Exercise input below:

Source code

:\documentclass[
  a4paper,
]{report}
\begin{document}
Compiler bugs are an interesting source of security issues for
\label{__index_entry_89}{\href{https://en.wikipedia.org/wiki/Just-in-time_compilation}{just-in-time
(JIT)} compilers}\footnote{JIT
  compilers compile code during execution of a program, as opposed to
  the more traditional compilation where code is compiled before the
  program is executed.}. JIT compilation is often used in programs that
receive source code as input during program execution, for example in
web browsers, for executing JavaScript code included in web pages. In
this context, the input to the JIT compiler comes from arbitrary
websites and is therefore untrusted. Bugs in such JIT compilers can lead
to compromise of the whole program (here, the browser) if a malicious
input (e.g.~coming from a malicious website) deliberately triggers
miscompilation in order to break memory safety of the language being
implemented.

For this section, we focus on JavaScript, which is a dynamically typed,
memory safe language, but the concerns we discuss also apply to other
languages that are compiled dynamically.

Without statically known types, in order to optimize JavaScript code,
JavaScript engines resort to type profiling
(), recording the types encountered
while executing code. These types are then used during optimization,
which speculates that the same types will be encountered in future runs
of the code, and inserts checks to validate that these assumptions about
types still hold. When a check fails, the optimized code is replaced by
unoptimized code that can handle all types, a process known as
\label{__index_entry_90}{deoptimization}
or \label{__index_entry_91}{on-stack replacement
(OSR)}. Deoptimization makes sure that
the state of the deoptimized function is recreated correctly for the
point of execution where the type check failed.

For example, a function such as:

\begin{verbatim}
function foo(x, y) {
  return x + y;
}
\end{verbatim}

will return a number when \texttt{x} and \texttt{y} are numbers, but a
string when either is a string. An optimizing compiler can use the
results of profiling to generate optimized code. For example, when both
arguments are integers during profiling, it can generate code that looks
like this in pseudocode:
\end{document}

End of Exercise input.
Exercise input below:

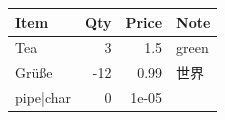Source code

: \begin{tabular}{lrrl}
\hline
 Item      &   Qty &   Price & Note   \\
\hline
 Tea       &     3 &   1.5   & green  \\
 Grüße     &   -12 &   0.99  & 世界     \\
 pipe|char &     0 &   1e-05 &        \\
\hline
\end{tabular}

End of Exercise input.

- [Exercise directions]:
Consider the entries above and return each line with the string "executing".

- [Solved exercise]:
web browsers, for executing JavaScript code included in web pages. In
while executing code. These types are then used during optimization,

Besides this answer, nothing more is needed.